■ EXERCISE DESCRIPTION ■
Return every line in the entries below where the word "from" shows up.

■ DATA ■
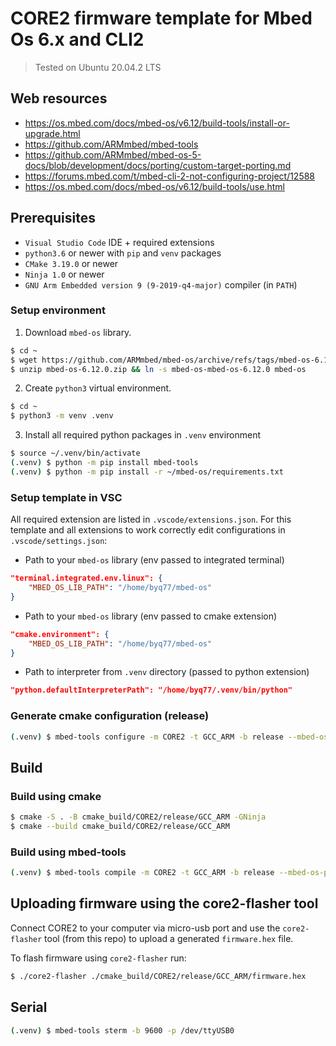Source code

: # CORE2 firmware template for Mbed Os 6.x and CLI2

> Tested on Ubuntu 20.04.2 LTS

## Web resources
- https://os.mbed.com/docs/mbed-os/v6.12/build-tools/install-or-upgrade.html
- https://github.com/ARMmbed/mbed-tools
- https://github.com/ARMmbed/mbed-os-5-docs/blob/development/docs/porting/custom-target-porting.md
- https://forums.mbed.com/t/mbed-cli-2-not-configuring-project/12588
- https://os.mbed.com/docs/mbed-os/v6.12/build-tools/use.html

## Prerequisites
- `Visual Studio Code` IDE + required extensions
- `python3.6` or newer with `pip` and `venv` packages
- `CMake 3.19.0` or newer
- `Ninja 1.0` or newer
- `GNU Arm Embedded version 9 (9-2019-q4-major)` compiler (in `PATH`)

### Setup environment
1. Download `mbed-os` library.

```bash
$ cd ~
$ wget https://github.com/ARMmbed/mbed-os/archive/refs/tags/mbed-os-6.12.0.zip
$ unzip mbed-os-6.12.0.zip && ln -s mbed-os-mbed-os-6.12.0 mbed-os
```

2. Create `python3` virtual environment.

```bash
$ cd ~
$ python3 -m venv .venv
```

3. Install all required python packages in `.venv` environment

```bash
$ source ~/.venv/bin/activate
(.venv) $ python -m pip install mbed-tools
(.venv) $ python -m pip install -r ~/mbed-os/requirements.txt 
```

### Setup template in VSC

All required extension are listed in `.vscode/extensions.json`. 
For this template and all extensions to work correctly edit configurations in `.vscode/settings.json`:

* Path to your `mbed-os` library (env passed to integrated terminal)
```json
"terminal.integrated.env.linux": {
    "MBED_OS_LIB_PATH": "/home/byq77/mbed-os"
}
```

* Path to your `mbed-os` library (env passed to cmake extension)
```json
"cmake.environment": {
    "MBED_OS_LIB_PATH": "/home/byq77/mbed-os"
}
```

* Path to interpreter from `.venv` directory (passed to python extension)
```json
"python.defaultInterpreterPath": "/home/byq77/.venv/bin/python"
```

### Generate cmake configuration (release)
```bash
(.venv) $ mbed-tools configure -m CORE2 -t GCC_ARM -b release --mbed-os-path $MBED_OS_LIB_PATH
```

## Build

### Build using cmake
```bash
$ cmake -S . -B cmake_build/CORE2/release/GCC_ARM -GNinja
$ cmake --build cmake_build/CORE2/release/GCC_ARM
```

### Build using mbed-tools 
```bash
(.venv) $ mbed-tools compile -m CORE2 -t GCC_ARM -b release --mbed-os-path $MBED_OS_LIB_PATH
```

## Uploading firmware using the core2-flasher tool
Connect CORE2 to your computer via micro-usb port and use the `core2-flasher` tool (from this repo) to upload a generated `firmware.hex` file.

To flash firmware using `core2-flasher` run:
```bash
$ ./core2-flasher ./cmake_build/CORE2/release/GCC_ARM/firmware.hex
```

## Serial

```bash
(.venv) $ mbed-tools sterm -b 9600 -p /dev/ttyUSB0
```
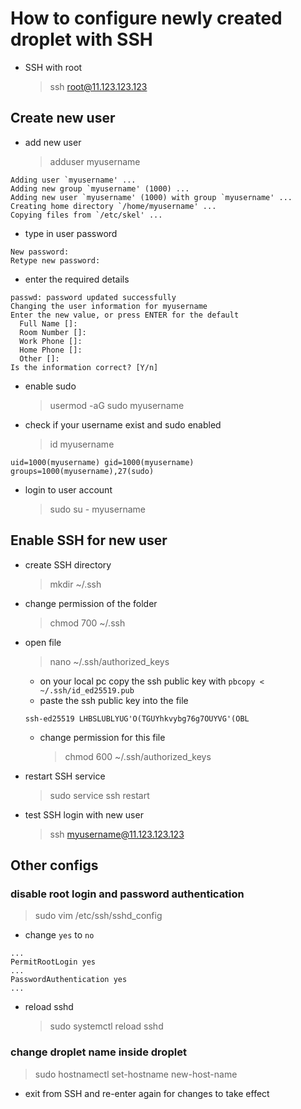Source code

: # How to configure newly created droplet with SSH

- SSH with root
  > ssh root@11.123.123.123

## Create new user

- add new user
  > adduser myusername

```
Adding user `myusername' ...
Adding new group `myusername' (1000) ...
Adding new user `myusername' (1000) with group `myusername' ...
Creating home directory `/home/myusername' ...
Copying files from `/etc/skel' ...
```

- type in user password

```
New password:
Retype new password:
```

- enter the required details

```
passwd: password updated successfully
Changing the user information for myusername
Enter the new value, or press ENTER for the default
  Full Name []:
  Room Number []:
  Work Phone []:
  Home Phone []:
  Other []:
Is the information correct? [Y/n]
```

- enable sudo
  > usermod -aG sudo myusername
- check if your username exist and sudo enabled
  > id myusername

```
uid=1000(myusername) gid=1000(myusername) groups=1000(myusername),27(sudo)
```

- login to user account
  > sudo su - myusername

## Enable SSH for new user

- create SSH directory
  > mkdir ~/.ssh
- change permission of the folder
  > chmod 700 ~/.ssh
- open file
  > nano ~/.ssh/authorized_keys
  - on your local pc copy the ssh public key with `pbcopy < ~/.ssh/id_ed25519.pub`
  - paste the ssh public key into the file
  ```
  ssh-ed25519 LHBSLUBLYUG'O(TGUYhkvybg76g7OUYVG'(OBL
  ```
  - change permission for this file
    > chmod 600 ~/.ssh/authorized_keys
- restart SSH service
  > sudo service ssh restart
- test SSH login with new user
  > ssh myusername@11.123.123.123

## Other configs

### disable root login and password authentication

> sudo vim /etc/ssh/sshd_config

- change `yes` to `no`

```
...
PermitRootLogin yes
...
PasswordAuthentication yes
...
```

- reload sshd
  > sudo systemctl reload sshd

### change droplet name inside droplet

> sudo hostnamectl set-hostname new-host-name

- exit from SSH and re-enter again for changes to take effect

■ TASK RESPONSE ■
* Path to interpreter from `.venv` directory (passed to python extension)
Connect CORE2 to your computer via micro-usb port and use the `core2-flasher` tool (from this repo) to upload a generated `firmware.hex` file.
Copying files from `/etc/skel' ...
- exit from SSH and re-enter again for changes to take effect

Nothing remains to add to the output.